RECORD EXTRACTS START

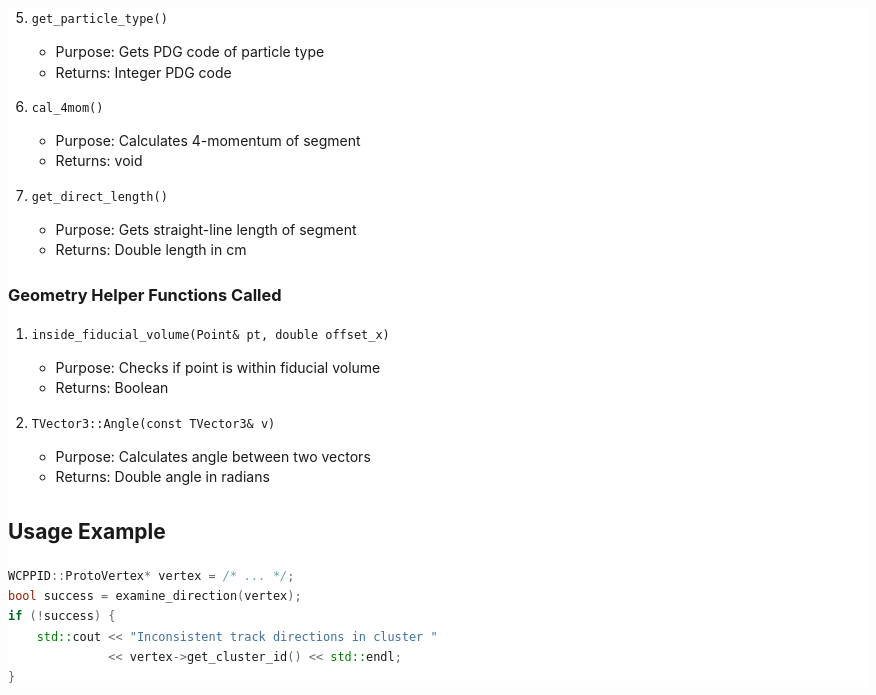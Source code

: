 5. `get_particle_type()`
   - Purpose: Gets PDG code of particle type
   - Returns: Integer PDG code

6. `cal_4mom()`
   - Purpose: Calculates 4-momentum of segment
   - Returns: void

7. `get_direct_length()`
   - Purpose: Gets straight-line length of segment
   - Returns: Double length in cm

### Geometry Helper Functions Called

1. `inside_fiducial_volume(Point& pt, double offset_x)`
   - Purpose: Checks if point is within fiducial volume
   - Returns: Boolean

2. `TVector3::Angle(const TVector3& v)`
   - Purpose: Calculates angle between two vectors
   - Returns: Double angle in radians

## Usage Example

```cpp
WCPPID::ProtoVertex* vertex = /* ... */;
bool success = examine_direction(vertex);
if (!success) {
    std::cout << "Inconsistent track directions in cluster " 
              << vertex->get_cluster_id() << std::endl;
}
```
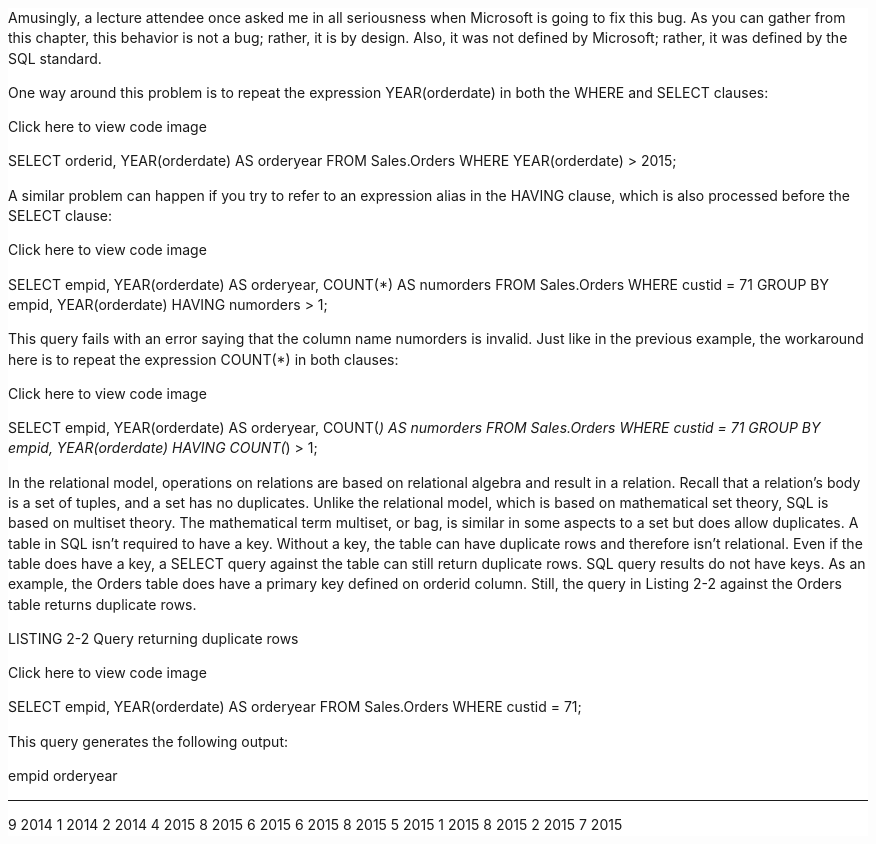 Amusingly, a lecture attendee once asked me in all seriousness when Microsoft is going to fix this bug. As you can gather from this chapter, this behavior is not a bug; rather, it is by design. Also, it was not defined by Microsoft; rather, it was defined by the SQL standard.

One way around this problem is to repeat the expression YEAR(orderdate) in both the WHERE and SELECT clauses:

Click here to view code image

SELECT orderid, YEAR(orderdate) AS orderyear
FROM Sales.Orders
WHERE YEAR(orderdate) > 2015;

A similar problem can happen if you try to refer to an expression alias in the HAVING clause, which is also processed before the SELECT clause:

Click here to view code image

SELECT empid, YEAR(orderdate) AS orderyear, COUNT(*) AS numorders
FROM Sales.Orders
WHERE custid = 71
GROUP BY empid, YEAR(orderdate)
HAVING numorders > 1;

This query fails with an error saying that the column name numorders is invalid. Just like in the previous example, the workaround here is to repeat the expression COUNT(*) in both clauses:

Click here to view code image

SELECT empid, YEAR(orderdate) AS orderyear, COUNT(*) AS numorders
FROM Sales.Orders
WHERE custid = 71
GROUP BY empid, YEAR(orderdate)
HAVING COUNT(*) > 1;

In the relational model, operations on relations are based on relational algebra and result in a relation. Recall that a relation’s body is a set of tuples, and a set has no duplicates. Unlike the relational model, which is based on mathematical set theory, SQL is based on multiset theory. The mathematical term multiset, or bag, is similar in some aspects to a set but does allow duplicates. A table in SQL isn’t required to have a key. Without a key, the table can have duplicate rows and therefore isn’t relational. Even if the table does have a key, a SELECT query against the table can still return duplicate rows. SQL query results do not have keys. As an example, the Orders table does have a primary key defined on orderid column. Still, the query in Listing 2-2 against the Orders table returns duplicate rows.

LISTING 2-2 Query returning duplicate rows

Click here to view code image

SELECT empid, YEAR(orderdate) AS orderyear
FROM Sales.Orders
WHERE custid = 71;

This query generates the following output:

empid       orderyear
----------- -----------
9           2014
1           2014
2           2014
4           2015
8           2015
6           2015
6           2015
8           2015
5           2015
1           2015
8           2015
2           2015
7           2015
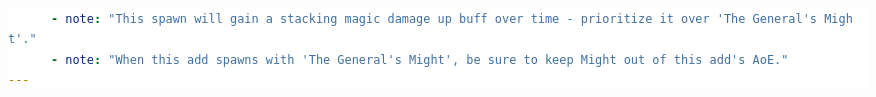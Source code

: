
 ```yaml
      - note: "This spawn will gain a stacking magic damage up buff over time - prioritize it over 'The General's Might'."
      - note: "When this add spawns with 'The General's Might', be sure to keep Might out of this add's AoE."
---
```

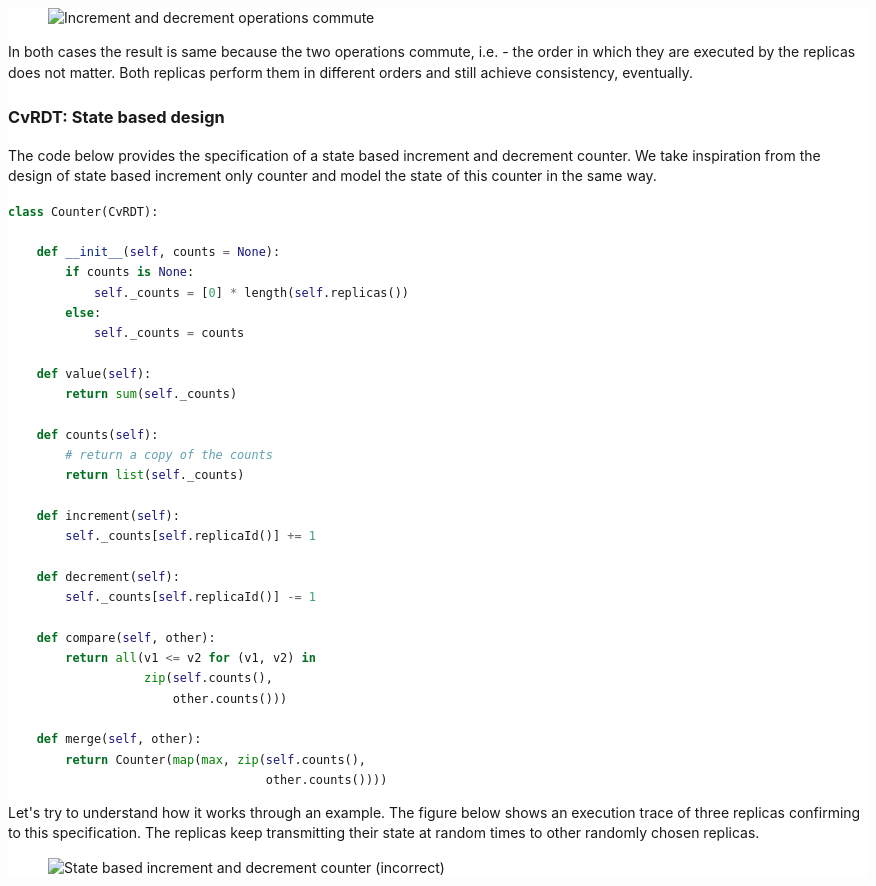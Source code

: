 <figure class="fullwidth">
    <img style="margin: auto; display: block;" src="{{ site.baseurl }}/chapter/6/resources/images/counters/increment-and-decrement-operations-commute.png" alt="Increment and decrement operations commute"/>
</figure>

In both cases the result is same because the two operations commute, i.e. - the order in which they are executed by the replicas does not matter. Both replicas perform them in different orders and still achieve consistency, eventually.

### CvRDT: State based design

The code below provides the specification of a state based increment and decrement counter. We take inspiration from the design of state based increment only counter and model the state of this counter in the same way.

```python
class Counter(CvRDT):

    def __init__(self, counts = None):
        if counts is None:
            self._counts = [0] * length(self.replicas())
        else:
            self._counts = counts

    def value(self):
        return sum(self._counts)

    def counts(self):
		# return a copy of the counts
        return list(self._counts)

    def increment(self):
        self._counts[self.replicaId()] += 1

    def decrement(self):
        self._counts[self.replicaId()] -= 1

    def compare(self, other):
        return all(v1 <= v2 for (v1, v2) in
                   zip(self.counts(),
                       other.counts()))

    def merge(self, other):
        return Counter(map(max, zip(self.counts(),
                                    other.counts())))
```

Let's try to understand how it works through an example. The figure below shows an execution trace of three replicas confirming to this specification. The replicas keep transmitting their state at random times to other randomly chosen replicas.

<figure class="fullwidth">
    <img src="{{ site.baseurl }}/chapter/6/resources/images/counters/state-based-increment-and-decrement-counter-incorrect.png" alt="State based increment and decrement counter (incorrect)"/>
</figure>


[increment-operation]: resources/images/counters/increment-operation.png
[decrement-operation]: resources/images/counters/decrement-operation.png
[operation-based-increment-only-counter]: resources/images/counters/operation-based-increment-only-counter.png
[state-based-increment-only-counter-incorrect]: resources/images/counters/state-based-increment-only-counter-incorrect.png
[state-based-increment-only-counter-correct]: resources/images/counters/state-based-increment-only-counter-correct.png
[operation-based-increment-and-decrement-counter]: resources/images/counters/operation-based-increment-and-decrement-counter.png
[state-based-increment-and-decrement-counter-incorrect]: resources/images/counters/state-based-increment-and-decrement-counter-incorrect.png
[state-based-increment-and-decrement-counter-correct]: resources/images/counters/state-based-increment-and-decrement-counter-correct.png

RECORD EXTRACTS END

## EXERCISE DETAILS
Restate the records in full and word for word, but keep the pictures out.

## TASK RESPONSE
Source code

: 5. `get_particle_type()`
   - Purpose: Gets PDG code of particle type
   - Returns: Integer PDG code

6. `cal_4mom()`
   - Purpose: Calculates 4-momentum of segment
   - Returns: void

7. `get_direct_length()`
   - Purpose: Gets straight-line length of segment
   - Returns: Double length in cm

### Geometry Helper Functions Called

1. `inside_fiducial_volume(Point& pt, double offset_x)`
   - Purpose: Checks if point is within fiducial volume
   - Returns: Boolean

2. `TVector3::Angle(const TVector3& v)`
   - Purpose: Calculates angle between two vectors
   - Returns: Double angle in radians

## Usage Example

```cpp
WCPPID::ProtoVertex* vertex = /* ... */;
bool success = examine_direction(vertex);
if (!success) {
    std::cout << "Inconsistent track directions in cluster " 
              << vertex->get_cluster_id() << std::endl;
}
```
 Amusingly, a lecture attendee once asked me in all seriousness when Microsoft is going to fix this bug. As you can gather from this chapter, this behavior is not a bug; rather, it is by design. Also, it was not defined by Microsoft; rather, it was defined by the SQL standard.

One way around this problem is to repeat the expression YEAR(orderdate) in both the WHERE and SELECT clauses:

Click here to view code image

SELECT orderid, YEAR(orderdate) AS orderyear
FROM Sales.Orders
WHERE YEAR(orderdate) > 2015;

A similar problem can happen if you try to refer to an expression alias in the HAVING clause, which is also processed before the SELECT clause:

Click here to view code image

SELECT empid, YEAR(orderdate) AS orderyear, COUNT(*) AS numorders
FROM Sales.Orders
WHERE custid = 71
GROUP BY empid, YEAR(orderdate)
HAVING numorders > 1;

This query fails with an error saying that the column name numorders is invalid. Just like in the previous example, the workaround here is to repeat the expression COUNT(*) in both clauses:

Click here to view code image

SELECT empid, YEAR(orderdate) AS orderyear, COUNT(*) AS numorders
FROM Sales.Orders
WHERE custid = 71
GROUP BY empid, YEAR(orderdate)
HAVING COUNT(*) > 1;

In the relational model, operations on relations are based on relational algebra and result in a relation. Recall that a relation’s body is a set of tuples, and a set has no duplicates. Unlike the relational model, which is based on mathematical set theory, SQL is based on multiset theory. The mathematical term multiset, or bag, is similar in some aspects to a set but does allow duplicates. A table in SQL isn’t required to have a key. Without a key, the table can have duplicate rows and therefore isn’t relational. Even if the table does have a key, a SELECT query against the table can still return duplicate rows. SQL query results do not have keys. As an example, the Orders table does have a primary key defined on orderid column. Still, the query in Listing 2-2 against the Orders table returns duplicate rows.

LISTING 2-2 Query returning duplicate rows

Click here to view code image

SELECT empid, YEAR(orderdate) AS orderyear
FROM Sales.Orders
WHERE custid = 71;

This query generates the following output:

empid       orderyear
----------- -----------
9           2014
1           2014
2           2014
4           2015
8           2015
6           2015
6           2015
8           2015
5           2015
1           2015
8           2015
2           2015
7           2015
Source code

:
 ```yaml
      - note: "This spawn will gain a stacking magic damage up buff over time - prioritize it over 'The General's Might'."
      - note: "When this add spawns with 'The General's Might', be sure to keep Might out of this add's AoE."
---
```

Source code

: <figure class="fullwidth">
    <img style="margin: auto; display: block;" src="{{ site.baseurl }}/chapter/6/resources/images/counters/increment-and-decrement-operations-commute.png" alt="Increment and decrement operations commute"/>
</figure>

In both cases the result is same because the two operations commute, i.e. - the order in which they are executed by the replicas does not matter. Both replicas perform them in different orders and still achieve consistency, eventually.

### CvRDT: State based design

The code below provides the specification of a state based increment and decrement counter. We take inspiration from the design of state based increment only counter and model the state of this counter in the same way.

```python
class Counter(CvRDT):

    def __init__(self, counts = None):
        if counts is None:
            self._counts = [0] * length(self.replicas())
        else:
            self._counts = counts

    def value(self):
        return sum(self._counts)

    def counts(self):
		# return a copy of the counts
        return list(self._counts)

    def increment(self):
        self._counts[self.replicaId()] += 1

    def decrement(self):
        self._counts[self.replicaId()] -= 1

    def compare(self, other):
        return all(v1 <= v2 for (v1, v2) in
                   zip(self.counts(),
                       other.counts()))

    def merge(self, other):
        return Counter(map(max, zip(self.counts(),
                                    other.counts())))
```

Let's try to understand how it works through an example. The figure below shows an execution trace of three replicas confirming to this specification. The replicas keep transmitting their state at random times to other randomly chosen replicas.

<figure class="fullwidth">
    <img src="{{ site.baseurl }}/chapter/6/resources/images/counters/state-based-increment-and-decrement-counter-incorrect.png" alt="State based increment and decrement counter (incorrect)"/>
</figure>


[increment-operation]: resources/images/counters/increment-operation.png
[decrement-operation]: resources/images/counters/decrement-operation.png
[operation-based-increment-only-counter]: resources/images/counters/operation-based-increment-only-counter.png
[state-based-increment-only-counter-incorrect]: resources/images/counters/state-based-increment-only-counter-incorrect.png
[state-based-increment-only-counter-correct]: resources/images/counters/state-based-increment-only-counter-correct.png
[operation-based-increment-and-decrement-counter]: resources/images/counters/operation-based-increment-and-decrement-counter.png
[state-based-increment-and-decrement-counter-incorrect]: resources/images/counters/state-based-increment-and-decrement-counter-incorrect.png
[state-based-increment-and-decrement-counter-correct]: resources/images/counters/state-based-increment-and-decrement-counter-correct.png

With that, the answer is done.